Exercise »
What follows is a set of records; restate each one word for word and drop the pictures.

(Data supplied begins)

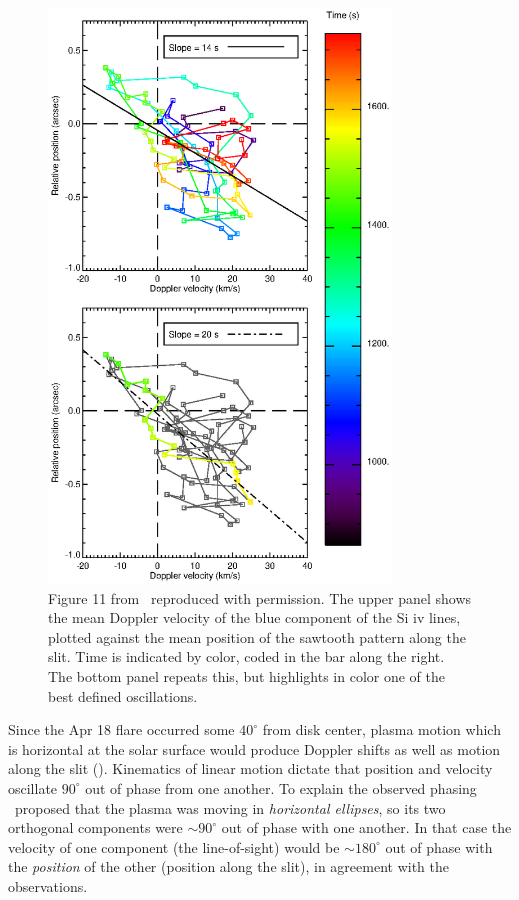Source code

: \begin{figure}[htbp]
\centerline{\includegraphics[height=6.0in]{ParkerLongcope2017/fig11}}
\caption{Figure 11 from \BLQ\ reproduced with permission.  The upper panel shows the mean Doppler velocity of the blue component of the Si {\sc iv} lines, plotted against the mean position of the sawtooth pattern along the slit.  Time is indicated by color, coded in the bar along the right.  The bottom panel repeats this, but highlights in color one of the best defined oscillations.}
	\label{fig:Brannon11}
\end{figure}

Since the Apr 18 flare occurred some $40^{\circ}$ from disk center, plasma motion which is horizontal at the solar surface would produce Doppler shifts as well as motion along the slit (\BLQ).  Kinematics of linear motion dictate that position and velocity oscillate $90^{\circ}$ out of phase from one another.  To explain the observed phasing \BLQ\ proposed that the plasma was moving in {\em horizontal ellipses}, so its two orthogonal components were $\sim90^{\circ}$ out of phase with one another.  In that case the velocity of one component (the line-of-sight) would be $\sim180^{\circ}$ out of phase with the {\em position} of the other (position along the slit), in agreement with the observations.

(Data supplied ends)

Answer to the problem »
Source code

: \begin{figure}[htbp]
\centerline{\includegraphics[height=6.0in]{ParkerLongcope2017/fig11}}
\caption{Figure 11 from \BLQ\ reproduced with permission.  The upper panel shows the mean Doppler velocity of the blue component of the Si {\sc iv} lines, plotted against the mean position of the sawtooth pattern along the slit.  Time is indicated by color, coded in the bar along the right.  The bottom panel repeats this, but highlights in color one of the best defined oscillations.}
	\label{fig:Brannon11}
\end{figure}

Since the Apr 18 flare occurred some $40^{\circ}$ from disk center, plasma motion which is horizontal at the solar surface would produce Doppler shifts as well as motion along the slit (\BLQ).  Kinematics of linear motion dictate that position and velocity oscillate $90^{\circ}$ out of phase from one another.  To explain the observed phasing \BLQ\ proposed that the plasma was moving in {\em horizontal ellipses}, so its two orthogonal components were $\sim90^{\circ}$ out of phase with one another.  In that case the velocity of one component (the line-of-sight) would be $\sim180^{\circ}$ out of phase with the {\em position} of the other (position along the slit), in agreement with the observations.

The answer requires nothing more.